At some point your team / product group may expand past the point where its
reasonable to fit the whole team and all the other teams (eg QA, Sysadmin,
DBA's, Networks, BI, Sales, etc) there's a dependency on in the same room. At
that point, trying to maintain face to face interaction breaks down completely
and you need to start defining processes that result in effective interaction
between members of disparate teams who may not even know each other exist.

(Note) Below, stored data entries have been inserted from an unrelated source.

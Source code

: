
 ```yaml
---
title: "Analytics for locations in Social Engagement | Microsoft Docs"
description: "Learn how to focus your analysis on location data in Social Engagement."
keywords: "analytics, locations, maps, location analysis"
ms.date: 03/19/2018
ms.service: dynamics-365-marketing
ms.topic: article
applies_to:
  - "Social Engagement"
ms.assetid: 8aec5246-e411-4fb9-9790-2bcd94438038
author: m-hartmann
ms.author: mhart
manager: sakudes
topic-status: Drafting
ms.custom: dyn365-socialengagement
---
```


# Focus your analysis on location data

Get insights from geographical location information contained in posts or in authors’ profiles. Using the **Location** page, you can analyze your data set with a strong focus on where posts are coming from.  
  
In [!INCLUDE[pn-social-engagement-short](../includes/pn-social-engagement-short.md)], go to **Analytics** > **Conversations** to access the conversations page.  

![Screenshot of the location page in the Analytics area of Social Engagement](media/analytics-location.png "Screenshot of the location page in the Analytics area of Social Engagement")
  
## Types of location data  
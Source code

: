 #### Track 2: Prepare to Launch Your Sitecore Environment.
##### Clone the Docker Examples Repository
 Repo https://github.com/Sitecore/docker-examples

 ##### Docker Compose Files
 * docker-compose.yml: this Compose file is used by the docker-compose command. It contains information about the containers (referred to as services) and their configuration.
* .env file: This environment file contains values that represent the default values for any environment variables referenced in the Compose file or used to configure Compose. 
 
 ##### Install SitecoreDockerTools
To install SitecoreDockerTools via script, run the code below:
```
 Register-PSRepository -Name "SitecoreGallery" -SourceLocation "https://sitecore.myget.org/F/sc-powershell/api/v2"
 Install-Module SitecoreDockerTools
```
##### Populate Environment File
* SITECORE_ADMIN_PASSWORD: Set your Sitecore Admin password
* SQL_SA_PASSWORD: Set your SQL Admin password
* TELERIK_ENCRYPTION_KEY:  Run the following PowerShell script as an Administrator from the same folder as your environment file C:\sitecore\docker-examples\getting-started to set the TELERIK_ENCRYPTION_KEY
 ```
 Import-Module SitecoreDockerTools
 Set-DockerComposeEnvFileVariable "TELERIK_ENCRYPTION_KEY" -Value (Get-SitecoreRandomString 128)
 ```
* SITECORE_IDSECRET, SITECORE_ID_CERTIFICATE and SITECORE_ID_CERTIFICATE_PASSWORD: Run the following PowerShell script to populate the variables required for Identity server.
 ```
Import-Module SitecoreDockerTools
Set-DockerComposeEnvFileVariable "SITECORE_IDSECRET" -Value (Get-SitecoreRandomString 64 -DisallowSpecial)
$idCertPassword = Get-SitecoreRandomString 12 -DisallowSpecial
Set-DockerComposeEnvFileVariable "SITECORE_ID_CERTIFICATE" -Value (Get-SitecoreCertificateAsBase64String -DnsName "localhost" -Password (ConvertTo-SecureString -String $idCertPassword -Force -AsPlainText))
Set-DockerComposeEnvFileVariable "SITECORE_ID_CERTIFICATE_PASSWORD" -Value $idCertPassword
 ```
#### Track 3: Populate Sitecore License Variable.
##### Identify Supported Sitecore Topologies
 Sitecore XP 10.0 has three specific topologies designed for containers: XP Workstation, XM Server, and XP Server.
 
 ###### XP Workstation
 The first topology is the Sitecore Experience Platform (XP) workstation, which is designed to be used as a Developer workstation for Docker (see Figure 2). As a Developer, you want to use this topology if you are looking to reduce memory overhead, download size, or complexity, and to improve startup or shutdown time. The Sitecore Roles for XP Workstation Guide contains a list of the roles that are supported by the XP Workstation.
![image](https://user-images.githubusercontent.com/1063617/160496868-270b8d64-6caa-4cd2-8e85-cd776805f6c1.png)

One way to avoid this problem would be to not increase the size of your team
or product, but that doesn't solve the issue of needing to develop something
large, like say Mac OSX or Linux.

Speaking of Linux - even the kernel has a strict process for getting things
done. It's how they manage large numbers of commit's from all sorts of people
without going completely insane.

------
swah
That could work until everyone is on the same room.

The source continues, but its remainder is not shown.